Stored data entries
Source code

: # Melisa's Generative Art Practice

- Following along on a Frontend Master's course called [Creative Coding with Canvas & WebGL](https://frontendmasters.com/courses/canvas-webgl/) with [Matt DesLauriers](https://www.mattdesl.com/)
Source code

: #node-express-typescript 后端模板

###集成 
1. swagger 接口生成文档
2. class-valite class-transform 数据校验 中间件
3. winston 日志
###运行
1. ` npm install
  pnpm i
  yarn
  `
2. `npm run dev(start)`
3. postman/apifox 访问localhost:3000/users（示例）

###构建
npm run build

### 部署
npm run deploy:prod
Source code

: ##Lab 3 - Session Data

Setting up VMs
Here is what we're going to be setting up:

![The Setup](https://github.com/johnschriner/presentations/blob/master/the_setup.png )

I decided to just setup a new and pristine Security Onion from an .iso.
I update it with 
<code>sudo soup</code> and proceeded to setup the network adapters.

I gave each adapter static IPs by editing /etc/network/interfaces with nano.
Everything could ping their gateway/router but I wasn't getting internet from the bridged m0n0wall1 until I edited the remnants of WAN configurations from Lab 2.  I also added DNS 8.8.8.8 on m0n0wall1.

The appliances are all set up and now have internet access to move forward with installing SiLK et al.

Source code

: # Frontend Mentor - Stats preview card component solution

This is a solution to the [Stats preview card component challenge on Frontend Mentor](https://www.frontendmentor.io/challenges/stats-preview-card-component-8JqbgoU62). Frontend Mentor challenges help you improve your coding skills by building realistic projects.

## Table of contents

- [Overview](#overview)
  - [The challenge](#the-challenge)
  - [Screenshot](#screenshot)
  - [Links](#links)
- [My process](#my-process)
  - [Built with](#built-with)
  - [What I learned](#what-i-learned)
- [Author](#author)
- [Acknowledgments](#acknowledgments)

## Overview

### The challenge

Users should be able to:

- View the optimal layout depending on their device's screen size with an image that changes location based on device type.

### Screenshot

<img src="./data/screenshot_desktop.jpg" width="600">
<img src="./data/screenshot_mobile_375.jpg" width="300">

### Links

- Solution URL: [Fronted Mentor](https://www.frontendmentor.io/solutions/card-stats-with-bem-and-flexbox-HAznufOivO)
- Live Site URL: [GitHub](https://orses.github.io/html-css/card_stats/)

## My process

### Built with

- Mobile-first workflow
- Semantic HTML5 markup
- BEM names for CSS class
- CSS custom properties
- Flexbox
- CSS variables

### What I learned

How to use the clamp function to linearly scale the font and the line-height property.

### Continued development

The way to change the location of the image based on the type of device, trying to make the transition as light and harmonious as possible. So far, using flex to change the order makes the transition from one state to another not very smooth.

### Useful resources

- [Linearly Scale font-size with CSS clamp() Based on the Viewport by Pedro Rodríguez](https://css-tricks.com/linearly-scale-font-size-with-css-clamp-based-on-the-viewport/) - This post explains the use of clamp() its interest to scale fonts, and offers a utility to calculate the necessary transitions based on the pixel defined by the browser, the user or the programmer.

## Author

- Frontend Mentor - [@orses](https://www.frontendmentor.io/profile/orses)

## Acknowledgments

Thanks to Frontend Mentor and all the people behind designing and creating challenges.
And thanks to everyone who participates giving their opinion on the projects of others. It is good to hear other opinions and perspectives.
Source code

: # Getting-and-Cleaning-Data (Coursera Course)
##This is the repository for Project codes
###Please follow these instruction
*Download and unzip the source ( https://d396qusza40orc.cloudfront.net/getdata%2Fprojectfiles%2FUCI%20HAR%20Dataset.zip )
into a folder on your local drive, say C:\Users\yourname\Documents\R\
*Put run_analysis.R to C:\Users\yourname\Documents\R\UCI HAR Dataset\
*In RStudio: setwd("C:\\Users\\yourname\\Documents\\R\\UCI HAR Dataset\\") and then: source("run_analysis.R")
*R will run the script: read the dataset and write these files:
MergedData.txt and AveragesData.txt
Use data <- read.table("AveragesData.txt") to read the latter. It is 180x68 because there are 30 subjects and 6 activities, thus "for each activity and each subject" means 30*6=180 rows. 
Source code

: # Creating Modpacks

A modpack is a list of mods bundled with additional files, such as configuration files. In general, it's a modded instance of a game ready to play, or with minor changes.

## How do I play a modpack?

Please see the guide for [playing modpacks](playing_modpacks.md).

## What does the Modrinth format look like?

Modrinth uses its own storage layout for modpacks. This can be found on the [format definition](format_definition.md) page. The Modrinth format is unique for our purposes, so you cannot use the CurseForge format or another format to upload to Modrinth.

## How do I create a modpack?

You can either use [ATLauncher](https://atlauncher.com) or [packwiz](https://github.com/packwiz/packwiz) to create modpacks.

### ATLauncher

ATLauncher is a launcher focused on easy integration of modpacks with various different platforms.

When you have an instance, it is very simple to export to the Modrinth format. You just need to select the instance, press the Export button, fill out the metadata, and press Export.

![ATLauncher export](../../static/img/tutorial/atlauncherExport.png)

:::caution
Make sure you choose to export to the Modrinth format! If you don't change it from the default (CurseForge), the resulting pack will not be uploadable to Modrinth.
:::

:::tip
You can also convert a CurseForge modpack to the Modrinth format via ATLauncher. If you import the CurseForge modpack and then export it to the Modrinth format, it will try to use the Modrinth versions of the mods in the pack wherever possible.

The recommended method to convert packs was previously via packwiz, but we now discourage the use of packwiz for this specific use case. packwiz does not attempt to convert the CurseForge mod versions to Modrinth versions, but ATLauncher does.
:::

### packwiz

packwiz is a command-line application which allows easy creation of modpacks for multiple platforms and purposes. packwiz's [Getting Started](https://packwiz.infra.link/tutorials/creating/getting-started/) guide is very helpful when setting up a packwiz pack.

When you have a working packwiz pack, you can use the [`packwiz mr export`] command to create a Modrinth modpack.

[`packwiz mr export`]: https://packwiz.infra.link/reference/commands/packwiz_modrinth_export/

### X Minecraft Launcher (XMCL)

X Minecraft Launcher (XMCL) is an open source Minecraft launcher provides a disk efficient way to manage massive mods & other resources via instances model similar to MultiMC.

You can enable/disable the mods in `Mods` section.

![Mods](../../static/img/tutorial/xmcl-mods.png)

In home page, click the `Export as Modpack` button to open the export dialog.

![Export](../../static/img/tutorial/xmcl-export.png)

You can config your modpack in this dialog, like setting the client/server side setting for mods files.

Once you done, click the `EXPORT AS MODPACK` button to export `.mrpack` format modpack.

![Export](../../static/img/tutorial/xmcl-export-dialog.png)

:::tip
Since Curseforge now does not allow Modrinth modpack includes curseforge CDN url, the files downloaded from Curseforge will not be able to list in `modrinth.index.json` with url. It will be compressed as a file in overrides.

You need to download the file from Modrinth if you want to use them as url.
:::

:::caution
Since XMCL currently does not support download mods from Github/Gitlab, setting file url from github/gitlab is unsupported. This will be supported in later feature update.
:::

• About this exercise: The expected output is every line of the records in which the string "network" appears.

• Exercise response:
<code>sudo soup</code> and proceeded to setup the network adapters.
I gave each adapter static IPs by editing /etc/network/interfaces with nano.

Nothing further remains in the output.